Can you trace back to when certain behaviors began?
The moment we are born we begin to be conditioned by our caretakers,
food is the first substance used for conditioning. As we grow older any source of pleasure – food, love, attention, recognition, and praise are used as forms of manipulations. We will only receive it if our behavior meets the caretaker’s expectations of us. Punishment is the most effective way to alter someone’s will since we are pleasure-seeking beings.
Ivan Pavlov was a scientist during the 1800s, through surgical procedures he was able to study the gastrointestinal secretion of an animal during its lifespan. He conducted experiments to show the relationship between autonomic functions and the nervous system. This research led Pavlov to develop his most influential work: Classical Conditioning- learning by association. The idea of classical conditioning is learning something by association.

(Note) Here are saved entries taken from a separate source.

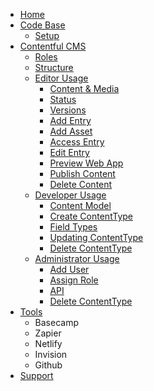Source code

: - [Home](./Home)
- [Code Base](./Code-Base)
  - [Setup](./Setup)
- [Contentful CMS](./Contentful-CMS)
  - [Roles](./CMS-Roles)
  - [Structure](./CMS-Structure)
  - [Editor Usage](./CMS-Editor-Usage)
    - [Content & Media](./CMS-Content-&-Media)
    - [Status](./CMS-Status)
    - [Versions](./CMS-Versions)
    - [Add Entry](./CMS-Add-Entry)
    - [Add Asset](./CMS-Add-Asset)
    - [Access Entry](./CMS-Access-Entry)
    - [Edit Entry](./CMS-Edit-Entry)
    - [Preview Web App](./CMS-Preview)
    - [Publish Content](./CMS-Publish-Content)
    - [Delete Content](./CMS-Delete-Entry)
  - [Developer Usage](./CMS-Developer-Usage)
    - [Content Model](./CMS-Content-Model)
    - [Create ContentType](./CMS-Create-ContentType)
    - [Field Types](./CMS-Field-Types)
    - [Updating ContentType](./CMS-Updating-ContentType)
    - [Delete ContentType](./CMS-Delete-ContentType)
  - [Administrator Usage](./CMS-Developer-Usage)
    - [Add User](./Add-User)
    - [Assign Role](./Assign-Role)
    - [API](./API)
    - [Delete ContentType](./CMS-Delete-ContentType)
- [Tools](./Tools)
  - Basecamp
  - Zapier
  - Netlify
  - Invision
  - Github
- [Support](./Support)
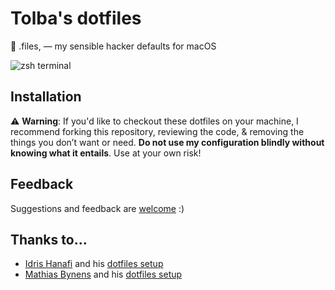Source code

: # Tolba's dotfiles
🔧 .files,  — my sensible hacker defaults for macOS

![zsh terminal](https://res.cloudinary.com/friendly-social/image/upload/v1600348359/github/dotfiles.png)

## Installation
:warning: **Warning**: If you'd like to checkout these dotfiles on your machine, I recommend forking this repository, reviewing the code, & removing the things you don’t want or need. **Do not use my configuration blindly without knowing what it entails**. Use at your own risk!

## Feedback
Suggestions and feedback are [welcome](https://github.com/abdultolba/dotfiles) :)

## Thanks to...
- [Idris Hanafi](https://idrishanafi.info) and his [dotfiles setup](https://github.com/IdrisHanafi/dotfiles)
- [Mathias Bynens](https://mathiasbynens.be/) and his [dotfiles setup](https://github.com/mathiasbynens/dotfiles)
<!--More to come-->
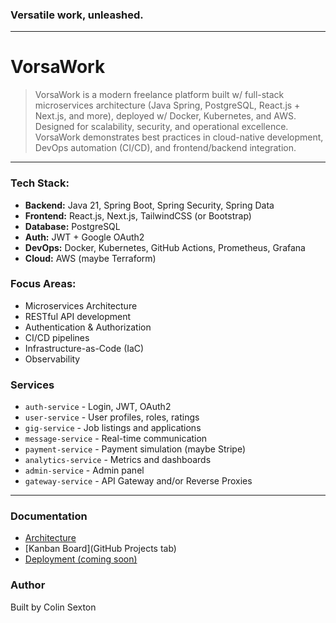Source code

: ### Versatile work, unleashed.

---

# VorsaWork
> VorsaWork is a modern freelance platform built w/ full-stack microservices architecture (Java Spring, PostgreSQL, React.js + Next.js, and more), deployed w/ Docker, Kubernetes, and AWS. Designed for scalability, security, and operational excellence.
> VorsaWork demonstrates best practices in cloud-native development, DevOps automation (CI/CD), and frontend/backend integration.

---

### Tech Stack:
- **Backend:** Java 21, Spring Boot, Spring Security, Spring Data
- **Frontend:** React.js, Next.js, TailwindCSS (or Bootstrap)
- **Database:** PostgreSQL
- **Auth:** JWT + Google OAuth2
- **DevOps:** Docker, Kubernetes, GitHub Actions, Prometheus, Grafana
- **Cloud:** AWS (maybe Terraform)

### Focus Areas:
- Microservices Architecture
- RESTful API development
- Authentication & Authorization
- CI/CD pipelines
- Infrastructure-as-Code (IaC)
- Observability

### Services
- `auth-service` - Login, JWT, OAuth2
- `user-service` - User profiles, roles, ratings
- `gig-service` - Job listings and applications
- `message-service` - Real-time communication
- `payment-service` - Payment simulation (maybe Stripe)
- `analytics-service` - Metrics and dashboards
- `admin-service` - Admin panel
- `gateway-service` - API Gateway and/or Reverse Proxies

---

### Documentation
- [Architecture](docs/architecture.md)
- [Kanban Board](GitHub Projects tab)
- [Deployment (coming soon)]()

### Author
Built by Colin Sexton
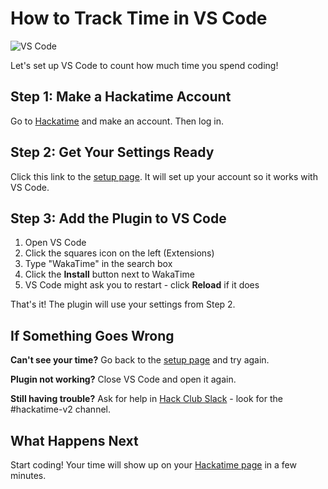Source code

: # How to Track Time in VS Code

![VS Code](/images/editor-icons/vs-code-128.png)

Let's set up VS Code to count how much time you spend coding!

## Step 1: Make a Hackatime Account

Go to [Hackatime](https://hackatime.hackclub.com) and make an account. Then log in.

## Step 2: Get Your Settings Ready

Click this link to the [setup page](https://hackatime.hackclub.com/my/wakatime_setup). It will set up your account so it works with VS Code.

## Step 3: Add the Plugin to VS Code

1. Open VS Code
2. Click the squares icon on the left (Extensions)
3. Type "WakaTime" in the search box
4. Click the **Install** button next to WakaTime
5. VS Code might ask you to restart - click **Reload** if it does

That's it! The plugin will use your settings from Step 2.

## If Something Goes Wrong

**Can't see your time?** Go back to the [setup page](https://hackatime.hackclub.com/my/wakatime_setup) and try again.

**Plugin not working?** Close VS Code and open it again.

**Still having trouble?** Ask for help in [Hack Club Slack](https://hackclub.slack.com) - look for the #hackatime-v2 channel.

## What Happens Next

Start coding! Your time will show up on your [Hackatime page](https://hackatime.hackclub.com) in a few minutes.
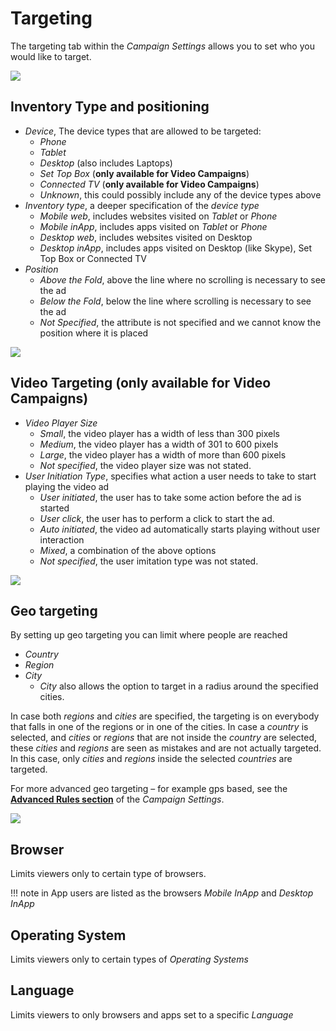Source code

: # Targeting

The targeting tab within the _Campaign Settings_ allows you to set who you would like to target.

[![][cs-targeting]][cs-targeting]

## Inventory Type and positioning

* _Device_, The device types that are allowed to be targeted:
    * _Phone_
    * _Tablet_
    * _Desktop_ (also includes Laptops)
    * _Set Top Box_ (**only available for Video Campaigns**)
    * _Connected TV_ (**only available for Video Campaigns**)
    * _Unknown_, this could possibly include any of the device types above
* _Inventory type_, a deeper specification of the _device type_
    * _Mobile web_, includes websites visited on _Tablet_ or _Phone_
    * _Mobile inApp_, includes apps visited on _Tablet_ or _Phone_
    * _Desktop web_, includes websites visited on Desktop
    * _Desktop inApp_, includes apps visited on Desktop (like Skype), Set Top Box or Connected TV
* _Position_
    * _Above the Fold_, above the line where no scrolling is necessary to see the ad
    * _Below the Fold_, below the line where scrolling is necessary to see the ad
    * _Not Specified_, the attribute is not specified and we cannot know the position where it is placed

[![][cs-inventory-type]][cs-inventory-type]

## Video Targeting (only available for Video Campaigns)

* _Video Player Size_
    * _Small_, the video player has a width of less than 300 pixels
    * _Medium_, the video player has a width of 301 to 600 pixels
    * _Large_, the video player has a width of more than 600 pixels
    * _Not specified_, the video player size was not stated.
* _User Initiation Type_, specifies what action a user needs to take to start playing the video ad
    * _User initiated_, the user has to take some action before the ad is started
    * _User click_, the user has to perform a click to start the ad.
    * _Auto initiated_, the video ad automatically starts playing without user interaction
    * _Mixed_, a combination of the above options
    * _Not specified_, the user imitation type was not stated.

[![][cs-video-targeting]][cs-video-targeting]

## Geo targeting

By setting up geo targeting you can limit where people are reached

* _Country_
* _Region_
* _City_
    * _City_ also allows the option to target in a radius around the specified cities.

In case both _regions_ and _cities_ are specified, the targeting is on everybody that falls in one of the regions or in one of the cities. In case a _country_ is selected, and _cities_ or _regions_ that are not inside the _country_ are selected, these _cities_ and _regions_ are seen as mistakes and are not actually targeted. In this case, only _cities_ and _regions_ inside the selected _countries_ are targeted.

For more advanced geo targeting – for example gps based, see the [**Advanced Rules section**][advanced-rules] of the _Campaign Settings_.

[![][cs-geotargeting]][cs-geotargeting]

## Browser

Limits viewers only to certain type of browsers. 

!!! note
    in App users are listed as the browsers _Mobile InApp_ and _Desktop InApp_

## Operating System
Limits viewers only to certain types of _Operating Systems_

## Language
Limits viewers to only browsers and apps set to a specific _Language_

[cs-targeting]: ../img/campaign-settings/cs-targeting.png
[cs-video-targeting]: ../img/campaign-settings/cs-video-targeting.png
[cs-inventory-type]: ../img/campaign-settings/cs-inventory-type.png
[cs-geotargeting]: ../img/campaign-settings/cs-geotargeting.png
[advanced-rules]: /kb/campaign-settings/advanced-rules/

Here is an example we can all relate to:
We have associated human attention with the validation of our existence.
Every time we receive attention we feel validated.
Attention as a child meant you were going to be taken care of. When your mother showed you attention, she fed you and took care of your needs.
We altered our state of being to attract this treatment because it meant we survived = Validation of our existence.
But why do we continue to be conditioned as adults?
If we introspect on this new awareness, we can conclude that all of our behavior is altered and not authentic.
If every relationship we have formed is on the bias of the structure, wouldn’t this indicate we have never formed an authentic relationship with anyone?
I encourage you to analyze your behavior, what association does it have to your past? was it a method to effectively receive the love and attention you desired? What have you changed about yourself to feel worthy of love?
Before doing anything ask yourself these question: Why am I doing this? What is the motive behind this action?
The path to self-realization is through constant introspection.